=== Required action ===
Could you write out the line containing "Write a function that prints a triangle, followed" and all the lines below it in the data, exactly, through the final one and nothing else?

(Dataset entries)
....

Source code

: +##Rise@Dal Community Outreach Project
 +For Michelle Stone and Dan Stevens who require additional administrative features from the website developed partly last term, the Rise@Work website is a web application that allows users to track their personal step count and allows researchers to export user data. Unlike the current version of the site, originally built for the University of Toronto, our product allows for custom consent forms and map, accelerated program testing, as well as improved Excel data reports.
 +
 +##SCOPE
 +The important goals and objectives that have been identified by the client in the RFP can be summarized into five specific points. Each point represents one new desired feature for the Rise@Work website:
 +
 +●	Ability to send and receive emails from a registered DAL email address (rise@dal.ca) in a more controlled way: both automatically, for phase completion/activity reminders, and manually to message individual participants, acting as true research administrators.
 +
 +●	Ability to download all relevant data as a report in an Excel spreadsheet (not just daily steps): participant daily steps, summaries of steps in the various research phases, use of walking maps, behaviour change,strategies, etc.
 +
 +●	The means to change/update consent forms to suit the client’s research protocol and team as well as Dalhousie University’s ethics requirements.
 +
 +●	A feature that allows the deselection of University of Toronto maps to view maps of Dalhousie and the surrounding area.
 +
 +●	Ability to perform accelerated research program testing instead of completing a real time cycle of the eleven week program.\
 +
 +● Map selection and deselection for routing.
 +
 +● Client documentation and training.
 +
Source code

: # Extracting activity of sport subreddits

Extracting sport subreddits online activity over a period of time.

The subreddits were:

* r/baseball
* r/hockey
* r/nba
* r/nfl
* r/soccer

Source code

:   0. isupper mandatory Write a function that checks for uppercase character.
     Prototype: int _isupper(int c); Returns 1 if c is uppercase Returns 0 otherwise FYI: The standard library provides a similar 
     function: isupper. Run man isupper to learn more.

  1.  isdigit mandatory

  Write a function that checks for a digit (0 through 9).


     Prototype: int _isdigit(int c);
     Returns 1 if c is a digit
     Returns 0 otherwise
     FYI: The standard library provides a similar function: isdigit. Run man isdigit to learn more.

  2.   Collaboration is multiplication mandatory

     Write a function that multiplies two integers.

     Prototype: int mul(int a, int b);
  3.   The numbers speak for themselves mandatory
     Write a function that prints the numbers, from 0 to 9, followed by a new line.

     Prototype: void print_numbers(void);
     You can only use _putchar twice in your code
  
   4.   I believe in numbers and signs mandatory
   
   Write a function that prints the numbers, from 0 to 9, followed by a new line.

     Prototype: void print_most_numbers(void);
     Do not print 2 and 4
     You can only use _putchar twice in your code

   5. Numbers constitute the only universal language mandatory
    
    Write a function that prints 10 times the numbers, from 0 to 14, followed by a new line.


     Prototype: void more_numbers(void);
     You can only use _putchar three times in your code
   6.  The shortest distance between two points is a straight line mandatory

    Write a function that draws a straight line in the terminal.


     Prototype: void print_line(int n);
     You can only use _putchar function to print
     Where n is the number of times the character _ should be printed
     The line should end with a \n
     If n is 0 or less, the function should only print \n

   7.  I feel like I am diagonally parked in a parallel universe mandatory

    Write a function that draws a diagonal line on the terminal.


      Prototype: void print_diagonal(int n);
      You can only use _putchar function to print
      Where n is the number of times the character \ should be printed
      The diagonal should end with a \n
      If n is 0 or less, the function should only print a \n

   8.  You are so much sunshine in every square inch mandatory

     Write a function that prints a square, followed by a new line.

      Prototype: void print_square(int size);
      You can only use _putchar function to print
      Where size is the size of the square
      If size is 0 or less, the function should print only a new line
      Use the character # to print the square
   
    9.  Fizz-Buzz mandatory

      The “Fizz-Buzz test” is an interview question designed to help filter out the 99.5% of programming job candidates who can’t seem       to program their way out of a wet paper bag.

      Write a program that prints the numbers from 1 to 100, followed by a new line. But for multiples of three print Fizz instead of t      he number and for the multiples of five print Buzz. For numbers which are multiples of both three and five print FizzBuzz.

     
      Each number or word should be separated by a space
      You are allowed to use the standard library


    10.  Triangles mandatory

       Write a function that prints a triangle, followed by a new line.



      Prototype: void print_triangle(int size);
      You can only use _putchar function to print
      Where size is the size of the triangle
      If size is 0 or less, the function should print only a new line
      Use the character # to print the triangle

....

=== Solution below ===
       Write a function that prints a triangle, followed by a new line.



      Prototype: void print_triangle(int size);
      You can only use _putchar function to print
      Where size is the size of the triangle
      If size is 0 or less, the function should print only a new line
      Use the character # to print the triangle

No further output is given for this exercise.